Mark Hulbert: The Single Most Important Retirement Strategy

Which of the following has the greatest impact on your retirement standard of living?

Saving an additional 1% of your salary for the 30 years prior to retirement, or postponing your retirement by 3 to 4 months?

This seems like one of those impossible questions to answer. Fortunately, however, a new study circulated by the National Bureau of Economic Research has reached an answer. And it’s not what you think.

Believe it or not, the authors found that these two options have roughly equal impact for the vast majority of investors. That seems hard to believe, since not spending 1% of your salary for each of 30 straight years seems like a far greater sacrifice than working for another couple of months. But the authors base their conclusion on rigorous statistics and straightforward and plausible assumptions about the typical retiree.

This new study shows us yet again the importance of focusing on what matters the most.

The study, “The Power of Working Longer,” was written by Gila Brohnstein of Cornerstone Research, Jason Scott of Financial Engines, John Shoven, an economics professor at Stanford University, and Sita Slavov of George Mason University. Their primary finding is summarized in the accompanying table.

Notice that the number of additional months of work required to offset a 1% greater savings rate depends, not surprisingly, on your lifetime rate of return. If your retirement portfolio’s performance merely equals the inflation rate over the 30 years before retirement (the 0% real return in the chart), you would need to work just 3.3 more months to increase your retirement spending by as much as it would be by saving 1% more for 30 years.

Even if you beat inflation by 8% annualized, you still wouldn’t need to work much longer to achieve the same increase in retirement standard of living. (To be sure, I think that an 8% annualized real return is wildly optimistic, as it exceeds the U.S. stock market’s historical returns over the last two centuries.) Even under the assumption of that good a return, working just 6.6 more months increases your retirement standard of living by just as much as a 1% greater savings rate for 30 years.

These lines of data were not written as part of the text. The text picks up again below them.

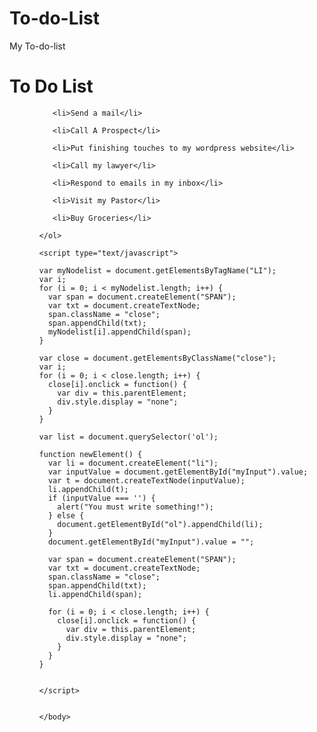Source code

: # To-do-List
My To-do-list
<html>

<title>To-do-list</title>

<head>

<div id="mytodolist" class="header">

  <h1>To Do List</h1>
  
</div>

<ol id="ol">

  <ol>
	
	   <li>Send a mail</li>
	   
	   <li>Call A Prospect</li>
	   
	   <li>Put finishing touches to my wordpress website</li>
	   
	   <li>Call my lawyer</li>
	   
	   <li>Respond to emails in my inbox</li>
	   
	   <li>Visit my Pastor</li>
	   
	   <li>Buy Groceries</li>
	
	</ol>


</head>



<body>
	
	<script type="text/javascript">
	
	var myNodelist = document.getElementsByTagName("LI");
    var i;
	for (i = 0; i < myNodelist.length; i++) {
	  var span = document.createElement("SPAN");
	  var txt = document.createTextNode;
	  span.className = "close";
	  span.appendChild(txt);
	  myNodelist[i].appendChild(span);
	}

	var close = document.getElementsByClassName("close");
	var i;
	for (i = 0; i < close.length; i++) {
	  close[i].onclick = function() {
		var div = this.parentElement;
		div.style.display = "none";
	  }
	}

	var list = document.querySelector('ol');

	function newElement() {
	  var li = document.createElement("li");
	  var inputValue = document.getElementById("myInput").value;
	  var t = document.createTextNode(inputValue);
	  li.appendChild(t);
	  if (inputValue === '') {
		alert("You must write something!");
	  } else {
		document.getElementById("ol").appendChild(li);
	  }
	  document.getElementById("myInput").value = "";

	  var span = document.createElement("SPAN");
	  var txt = document.createTextNode;
	  span.className = "close";
	  span.appendChild(txt);
	  li.appendChild(span);

	  for (i = 0; i < close.length; i++) {
		close[i].onclick = function() {
		  var div = this.parentElement;
		  div.style.display = "none";
		}
	  }
	}

	
	</script>

	
	</body>

















</html>
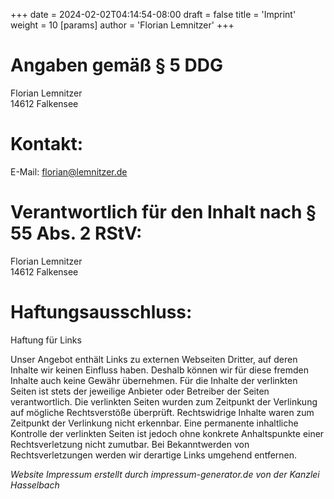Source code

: +++
date = 2024-02-02T04:14:54-08:00
draft = false
title = 'Imprint'
weight = 10
[params]
  author = 'Florian Lemnitzer'
+++
# Angaben gemäß § 5 DDG

Florian Lemnitzer\
14612 Falkensee

# Kontakt:
E-Mail: florian@lemnitzer.de

# Verantwortlich für den Inhalt nach § 55 Abs. 2 RStV:
Florian Lemnitzer\
14612 Falkensee

# Haftungsausschluss:

Haftung für Links

Unser Angebot enthält Links zu externen Webseiten Dritter, auf deren Inhalte wir keinen Einfluss haben. Deshalb können wir für diese fremden Inhalte auch keine Gewähr übernehmen. Für die Inhalte der verlinkten Seiten ist stets der jeweilige Anbieter oder Betreiber der Seiten verantwortlich. Die verlinkten Seiten wurden zum Zeitpunkt der Verlinkung auf mögliche Rechtsverstöße überprüft. Rechtswidrige Inhalte waren zum Zeitpunkt der Verlinkung nicht erkennbar. Eine permanente inhaltliche Kontrolle der verlinkten Seiten ist jedoch ohne konkrete Anhaltspunkte einer Rechtsverletzung nicht zumutbar. Bei Bekanntwerden von Rechtsverletzungen werden wir derartige Links umgehend entfernen.


*Website Impressum erstellt durch impressum-generator.de von der Kanzlei Hasselbach*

Notice furthermore that the chart focuses on a hypothetical investor who has 30 years until he/she retires. If you’re closer to retirement age, then you wouldn’t need to postpone retirement for as long in order to equal the impact of a greater savings rate. “For near retirees,” the researchers report, “a one-percentage point increase in the contribution rate may be equivalent to postponing retirement by a single month.”

Of course, the conclusions do not apply to the super wealthy—the fewer than 10% with retirement portfolios worth millions or more, Professor Shoven said in an interview. For them, saving more could have a greater impact than what they found for the vast majority of the rest of us. Their paper was “written for the 95% who are not in the upper end of the income distribution.”

Why does working longer have such a large impact on retirement standard of living for this 95%? The researchers say there are four primary reasons:

1. Your Social Security benefits will be higher the longer you postpone retirement

2. You will contribute more to your 401(k) or retirement portfolio the longer you work

3. Your retirement portfolio will be able to grow more the longer you postpone retirement

4. The older you are, you can purchase a better annuity for the same amount of money.

By the way, equaling the impact of a 1% greater savings rate for 30 years is not the only thing that can be achieved by postponing retirement for a few months. Another illustration of the power of working longer focuses on the management expenses of the funds you hold in your retirement portfolio. For example, on the assumption that your portfolio’s long-term return equals the inflation rate, they calculate that you would need to work just 2.8 months longer to make up for the performance drag of a 60 basis point higher expense ratio.

This does not mean you shouldn’t care about expenses, Professor Shoven hastened to add. It’s never a good idea to pay more than you have to. His point instead is that we need to keep the myriad factors affecting retirement in proper perspective.

Yet another illustration of how we often don’t do that has to do with the surprisingly modest impact of increasing your investment performance. The authors show that, for each additional 1% you save in your retirement, increasing your investment performance by 1% for 30 years is equal to postponing your retirement by 0.4 months—not quite two weeks, in other words.

Think about that the next time you obsess about your portfolio’s returns, or contemplate spending huge amounts of time and energy trying to figure out how to increase your investment performance. Working a couple of additional weeks past when you otherwise were planning to retire can save you from a lifetime of anxiety and headache.

The bottom line? Working longer appears to have a far greater impact on your retirement standard of living than many of the other factors that otherwise get the lion’s share of financial planners’ attention. “The first question your financial planner should ask you is whether you would be willing to work a little longer,” Professor Shoven said.